YouTube has licensed nine of its original shows and movies, which were until now exclusive to its Red subscription service, to a third party in order to generate additional licensing revenue. Two of the great advantages of producing original content are exclusivity and licensing rights, though the two are often somewhat mutually exclusive, but YouTube appears to be playing both sides here, keeping the shows as exclusives for a period of time before broadening availability to develop a content licensing revenue stream too. That’s not a strategy I would ever see most of the other companies developing original content employ in such a windowing approach, but it likely suits YouTube reasonably well given its smaller subscription footprint and the increasing presence of aggregators and others who want to show YouTube content to fans on other platforms like traditional TV, somewhat ironically. But this will also allow YouTube to monetize its content in other geographies where the Red service hasn’t launched, whereas Netflix is now very focused on its near-global presence.
Microsoft has today announced that it’s killing off its own streaming music service, Groove Music, and will be partnering with Spotify instead as the latter builds an app for Windows 10 and the Xbox One.

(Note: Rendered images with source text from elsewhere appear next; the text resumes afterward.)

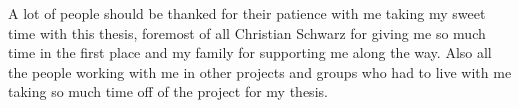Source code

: \acknowledgements

A lot of people should be thanked for their patience with me taking my sweet time with this thesis, foremost of all Christian Schwarz for giving me so much time in the first place and my family for supporting me along the way. Also all the people working with me in other projects and groups who had to live with me taking so much time off of the project for my thesis.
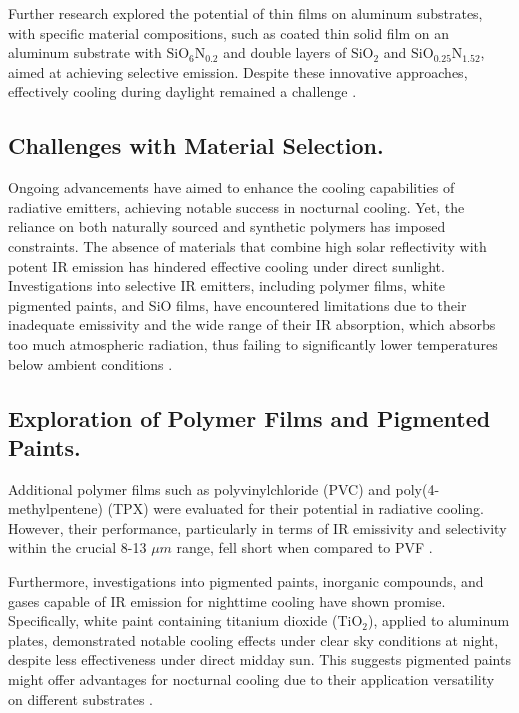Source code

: Further research explored the potential of thin films on aluminum substrates, with specific material compositions, such as coated thin solid film on an aluminum substrate with $\text{SiO}_6\text{N}_{0.2}$ and double layers of $\text{SiO}_2$ and $\text{SiO}_{0.25}\text{N}_{1.52}$, aimed at achieving selective emission. Despite these innovative approaches, effectively cooling during daylight remained a challenge \cite{bijarniya_review_2020}.

\subsection{Challenges with Material Selection.}
Ongoing advancements have aimed to enhance the cooling capabilities of radiative emitters, achieving notable success in nocturnal cooling. Yet, the reliance on both naturally sourced and synthetic polymers has imposed constraints. The absence of materials that combine high solar reflectivity with potent IR emission has hindered effective cooling under direct sunlight. Investigations into selective IR emitters, including polymer films, white pigmented paints, and SiO films, have encountered limitations due to their inadequate emissivity and the wide range of their IR absorption, which absorbs too much atmospheric radiation, thus failing to significantly lower temperatures below ambient conditions \cite{hossain_radiative_2016}.

\subsection{Exploration of Polymer Films and Pigmented Paints.}
Additional polymer films such as polyvinylchloride (PVC) and poly(4-methylpentene) (TPX) were evaluated for their potential in radiative cooling. However, their performance, particularly in terms of IR emissivity and selectivity within the crucial 8-13 $\mu m$ range, fell short when compared to PVF \cite{hossain_radiative_2016}.

Furthermore, investigations into pigmented paints, inorganic compounds, and gases capable of IR emission for nighttime cooling have shown promise. Specifically, white paint containing titanium dioxide (TiO$_2$), applied to aluminum plates, demonstrated notable cooling effects under clear sky conditions at night, despite less effectiveness under direct midday sun. This suggests pigmented paints might offer advantages for nocturnal cooling due to their application versatility on different substrates \cite{hossain_radiative_2016}.

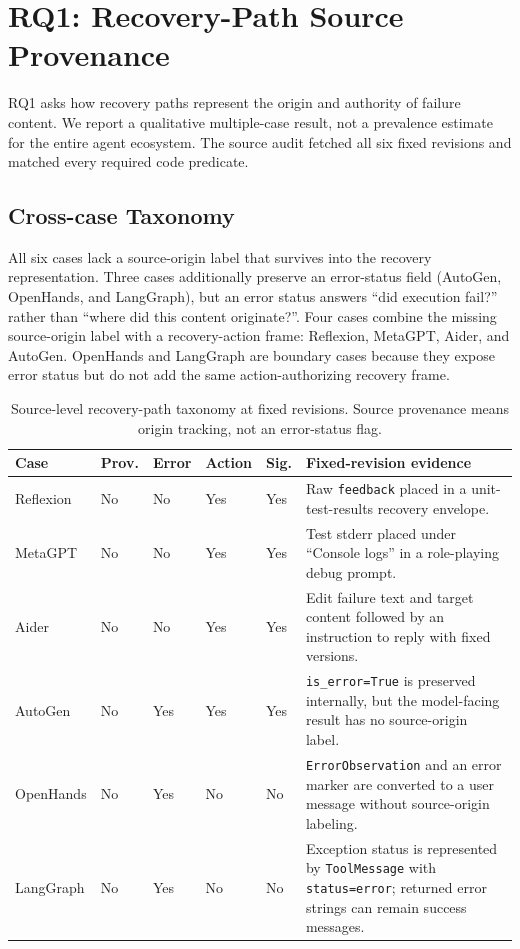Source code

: 
\section{RQ1: Recovery-Path Source Provenance}
\label{sec:results}

RQ1 asks how recovery paths represent the origin and authority of failure
content. We report a qualitative multiple-case result, not a prevalence
estimate for the entire agent ecosystem. The source audit fetched all six
fixed revisions and matched every required code predicate.

\subsection{Cross-case Taxonomy}
\label{sec:rq1-taxonomy}

All six cases lack a source-origin label that survives into the recovery
representation. Three cases additionally preserve an error-status field
(AutoGen, OpenHands, and LangGraph), but an error status answers
\textquotedblleft{}did execution fail?\textquotedblright{} rather than
\textquotedblleft{}where did this content originate?\textquotedblright{}.
Four cases combine the missing source-origin label with a recovery-action
frame: Reflexion, MetaGPT, Aider, and AutoGen. OpenHands and LangGraph are
boundary cases because they expose error status but do not add the same
action-authorizing recovery frame.

\begin{table}[htbp]
\centering
\small
\caption{Source-level recovery-path taxonomy at fixed revisions. Source provenance means origin tracking, not an error-status flag.}
\label{tab:taxonomy}
\setlength{\tabcolsep}{2pt}
\begin{tabular}{p{1.8cm}p{1.5cm}p{1.5cm}p{1.5cm}p{2.0cm}p{4.0cm}}
\toprule
\textbf{Case} & \textbf{Prov.} & \textbf{Error} & \textbf{Action} & \textbf{Sig.} & \textbf{Fixed-revision evidence} \\
\midrule
Reflexion & No & No & Yes & Yes & Raw \texttt{feedback} placed in a unit-test-results recovery envelope. \\
MetaGPT & No & No & Yes & Yes & Test stderr placed under \textquotedblleft Console logs\textquotedblright{} in a role-playing debug prompt. \\
Aider & No & No & Yes & Yes & Edit failure text and target content followed by an instruction to reply with fixed versions. \\
AutoGen & No & Yes & Yes & Yes & \texttt{is\_error=True} is preserved internally, but the model-facing result has no source-origin label. \\
OpenHands & No & Yes & No & No & \texttt{ErrorObservation} and an error marker are converted to a user message without source-origin labeling. \\
LangGraph & No & Yes & No & No & Exception status is represented by \texttt{ToolMessage} with \texttt{status=error}; returned error strings can remain success messages. \\
\bottomrule
\end{tabular}
\end{table}

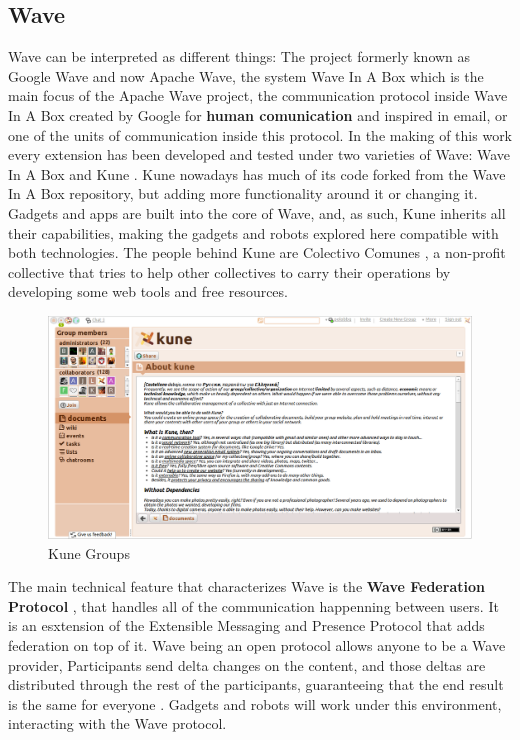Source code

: \subsection{Wave}
Wave can be interpreted as different things: The project formerly known as Google Wave and now Apache Wave, the system Wave In A Box which is the main focus of the Apache Wave project, the communication protocol inside Wave In A Box created by Google for \textbf{human comunication} and inspired in email, or one of the units of communication inside this protocol. In the making of this work every extension has been developed and tested under two varieties of Wave: Wave In A Box and Kune \cite{ref:kune}. Kune nowadays has much of its code forked from the Wave In A Box repository, but adding more functionality around it or changing it. Gadgets and apps are built into the core of Wave, and, as such, Kune inherits all their capabilities, making the gadgets and robots explored here compatible with both technologies. The people behind Kune are Colectivo Comunes \cite{ref:comunes}, a non-profit collective that tries to help other collectives to carry their operations by developing some web tools and free resources.
\begin{figure}[H]
  \center
    \includegraphics[keepaspectratio, scale=0.26]{Media/Captures/Wave/Kune_Groups.png}
  \caption{Kune Groups}
  \label{fig:kune_groups}
\end{figure}
The main technical feature that characterizes Wave is the \textbf{Wave Federation Protocol} \cite{ref:wave_federated_protocol}, that handles all of the communication happenning between users. It is an esxtension of the Extensible Messaging and Presence Protocol \cite{ref:xmpp} that adds federation on top of it. Wave being an open protocol allows anyone to be a Wave provider, Participants send delta changes on the content, and those deltas are distributed through the rest of the participants, guaranteeing that the end result is the same for everyone \cite{ref:federating_websites_google_wave}. Gadgets and robots will work under this environment, interacting with the Wave protocol.

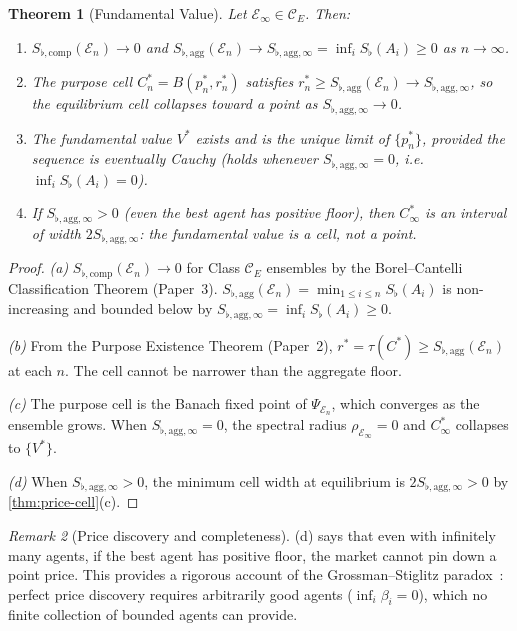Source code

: \documentclass[twocolumn,11pt,a4paper]{article}
\newtheorem{theorem}{Theorem}[section]
\theoremstyle{remark}
\newtheorem{remark}[theorem]{Remark}
\newcommand{\Sflat}{S_{\flat}}
\newcommand{\tol}{\tau}
\newcommand{\Ens}{\mathcal{E}}
\newcommand{\MidP}{p^*}                  %
\newcommand{\FV}{V^*}                    %
\newcommand{\SflatT}{S_{\flat,\mathrm{agg}}}        %
\newcommand{\SflatI}{S_{\flat,\mathrm{comp}}}       %
\newcommand{\SflatTinf}{S_{\flat,\mathrm{agg},\infty}}  %
\newcommand{\srad}{\rho}               %
\begin{document}
\begin{theorem}[Fundamental Value]
\label{thm:fv}
Let $\Ens_\infty \in \mathcal{C}_E$.  Then:
\begin{enumerate}[label=\textup{(\alph*)}]
\item $\SflatI(\Ens_n) \to 0$ and $\SflatT(\Ens_n) \to \SflatTinf
  = \inf_i \Sflat(A_i) \ge 0$ as $n\to\infty$.
\item The purpose cell $C^*_n = B(\MidP_n, r^*_n)$ satisfies $r^*_n \ge
  \SflatT(\Ens_n) \to \SflatTinf$, so the equilibrium cell collapses
  toward a point as $\SflatTinf \to 0$.
\item The fundamental value $\FV$ exists and is the unique limit of
  $\{\MidP_n\}$, provided the sequence is eventually Cauchy (holds whenever
  $\SflatTinf = 0$, i.e.\ $\inf_i \Sflat(A_i) = 0$).
\item If $\SflatTinf > 0$ (even the best agent has positive floor),
  then $C^*_\infty$ is an interval of width $2\SflatTinf$: the
  fundamental value is a cell, not a point.
\end{enumerate}
\end{theorem}
\begin{proof}
\textit{(a)}  $\SflatI(\Ens_n) \to 0$ for Class $\mathcal{C}_E$ ensembles by
the Borel--Cantelli Classification Theorem (Paper~3).  $\SflatT(\Ens_n) =
\min_{1\le i\le n}\Sflat(A_i)$ is non-increasing and bounded below by
$\SflatTinf = \inf_i \Sflat(A_i) \ge 0$.

\textit{(b)}  From the Purpose Existence Theorem (Paper~2), $r^* = \tol(C^*)
\ge \SflatT(\Ens_n)$ at each $n$.  The cell cannot be narrower than the
aggregate floor.

\textit{(c)}  The purpose cell is the Banach fixed point of $\Psi_{\Ens_n}$,
which converges as the ensemble grows.  When $\SflatTinf = 0$, the
spectral radius $\srad_{\Ens_\infty} = 0$ and $C^*_\infty$ collapses to
$\{\FV\}$.

\textit{(d)}  When $\SflatTinf > 0$, the minimum cell width at
equilibrium is $2\SflatTinf > 0$ by \cref{thm:price-cell}(c).
\end{proof}

\begin{remark}[Price discovery and completeness]
(d) says that even with infinitely many agents, if the best
agent has positive floor, the market cannot pin down a point price.  This
provides a rigorous account of the Grossman--Stiglitz
paradox~\cite{grossmanstiglitz1980}: perfect price discovery requires
arbitrarily good agents ($\inf_i\beta_i = 0$), which no finite collection
of bounded agents can provide.
\end{remark}
\end{document}
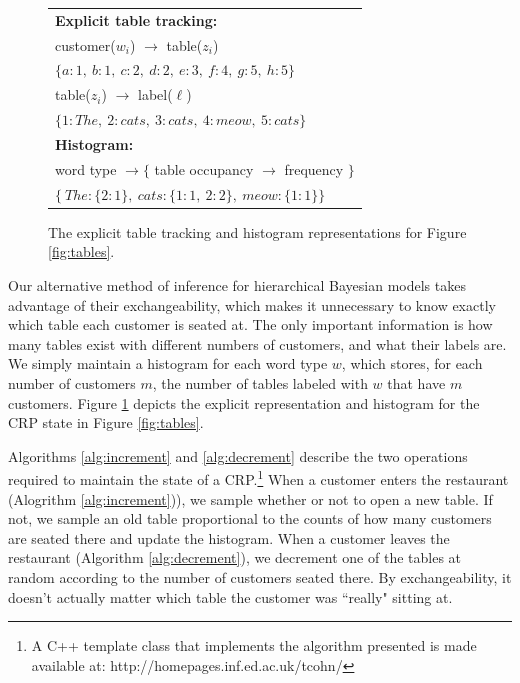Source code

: \documentclass[11pt]{article}
\begin{document}
\begin{figure}
\begin{tabular}{l}
{\bf Explicit table tracking:} \\
customer($w_i$) $\rightarrow$ table($z_i$) \\
{\small $\Big \{a:1,\ b:1,\ c:2,\ d:2,\ e:3,\ f:4,\ g:5,\ h:5 \Big \}$} \\
table($z_i$) $\rightarrow$ label($\ell$) \\
{\small $\Big \{1: The,\ 2: cats,\ 3: cats,\ 4: meow,\ 5: cats \Big \} $}
\vspace{0.05cm} \\
\bf{Histogram:} \\
word type $\rightarrow \Big \{$ table occupancy $\rightarrow$ frequency $\Big \}$ \\
{\small $\Big \{\ The : \{2:1\},\ cats : \{1:1,\ 2:2\},\ meow : \{1:1\} \Big \}$} \\
\end{tabular}

\caption[]{The explicit table tracking and histogram representations for Figure \ref{fig:tables}.}
\label{fig:histogram}
\end{figure}

Our alternative method of inference for hierarchical Bayesian models takes advantage of their exchangeability, which makes it unnecessary to know exactly which table each customer is seated at.  The only important information is how many tables exist with different numbers of customers, and what their labels are.  We simply maintain a histogram for each word type $w$, which stores, for each number of customers $m$, the number of tables labeled with $w$ that have $m$ customers.
Figure \ref{fig:histogram} depicts the explicit representation and histogram for the CRP state in Figure \ref{fig:tables}.

Algorithms \ref{alg:increment} and \ref{alg:decrement} describe the two operations required to maintain the state of a CRP.\footnote{A C++ template class that implements the algorithm presented is made available at: {http://homepages.inf.ed.ac.uk/tcohn/}}
When a customer enters the restaurant (Alogrithm \ref{alg:increment})), we sample whether or not to open a new table.  If not, we sample an old table proportional to the counts of how many customers are seated there and update the histogram.  When a customer leaves the restaurant (Algorithm \ref{alg:decrement}), we decrement one of the tables at random according to the number of customers seated there.  By exchangeability, it doesn't actually matter which table the customer was ``really" sitting at.
\end{document}
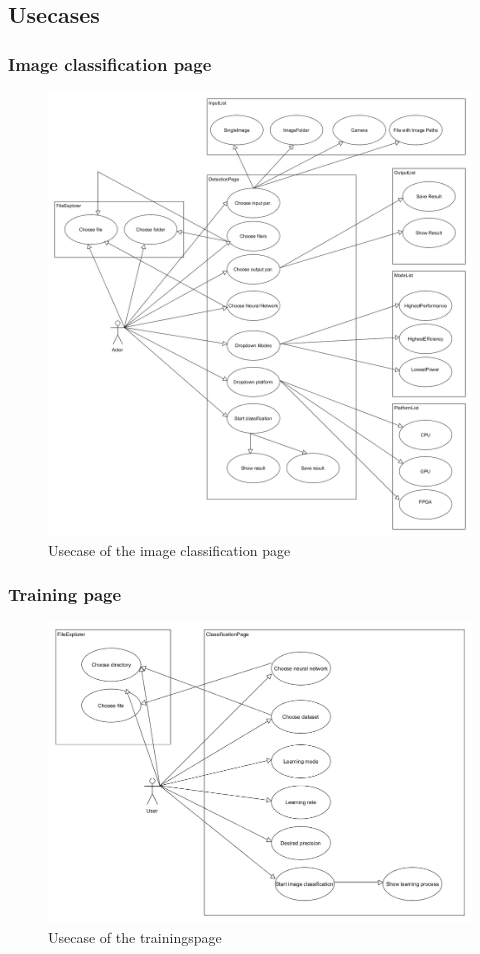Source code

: \documentclass[parskip=full]{scrartcl}
\begin{document}
\subsection{Usecases}
\subsubsection{Image classification page}
\begin{figure}[htb!]
\centering
\includegraphics[width=\textwidth]{ClassificationUsecase}
\caption{Usecase of the image classification page}
\end{figure}
\newpage
\subsubsection{Training page}
\begin{figure}[htb!]
\centering
\includegraphics[width=\textwidth]{TrainUsecase}
\caption{Usecase of the trainingspage}
\end{figure}
\clearpage
\end{document}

This isn’t a huge surprise – Microsoft’s various incarnations of music streaming services have never done as well as its base of Windows users should have enabled them to – but it’s an admission of how completely Microsoft has failed when it comes to consumer content services, where it’s basically a non-player. That, in turn, is indicative of Microsoft’s continued challenges as a consumer ecosystem, especially relative to Amazon, Apple, Facebook, and Google, which dominate much of consumer time and content consumption. Microsoft’s consumer presence is largely limited to its de facto standard status as a maker of paid productivity software and increasingly free standalone productivity apps on mobile platforms, alongside its search and gaming platforms. None of that engenders much positive loyalty to Microsoft from consumers, and it generates very little revenue for the company on the consumer side. And yet it continues to try to straddle the consumer and enterprise worlds in a way few have ever managed to do successfully. Giving up in music is a logical and sensible step, but it’s certainly not going to get Microsoft any closer to cracking the consumer market. Meanwhile, it’s yet another channel – albeit likely not a big one – for Spotify to sign up more streaming music subscribers.
via The Verge
The two halves of this story have been bouncing around for a while now, but it seems they’re finally official. We’ve been hearing for some time about plans to end Google’s “First Click Free” policy, which gave newspapers the option of making their paywalls porous to search users or forgoing traffic from search, and its replacement is now being announced. It stops punishing publishers for not offering free access to articles, while giving publishers more granular control over how many free news items users of Google search get before they hit the paywall. At the same time, Google is talking (again) about plans to help news organizations drive subscriptions. As I’ve said repeatedly, both Facebook and Google are viewed with distrust by the news industry, but the former has at least been visibly acknowledging the tension and seeking to do something about it, while Google has been slower to act. It’s good to see it finally making changes now, although the subscription tools won’t debut until next year are are still not being spelled out in detail.
via New York Times
The Street reports that Facebook’s soon-to-be-launched subscription offering for news publishers won’t have some key newspapers on board at launch, notably the New York Times, The Wall Street Journal, and The Financial Times. It will, though, apparently have the Tronc and Hearst Newspaper Groups, the Economist, and the Washington Post as launch partners. The former group, notably the Times and Journal (and parent company News Corp) have been among the most skeptical about all of Facebook’s news initiatives, and among the most distinctive brands in news, so it’s not a huge surprise that they won’t be on board, but it’s still a bit of a blow. I’d argue, though, that Facebook doesn’t need broad support from newspapers for this program in the same way as an aggregation app like Apple News does, simply because articles from those publishers will still be shared and in some cases posted on Facebook and in some cases carry Facebook ads, they just won’t be monetized through subscriptions. Since Facebook won’t be taking a cut anyway, that doesn’t actually matter all that much.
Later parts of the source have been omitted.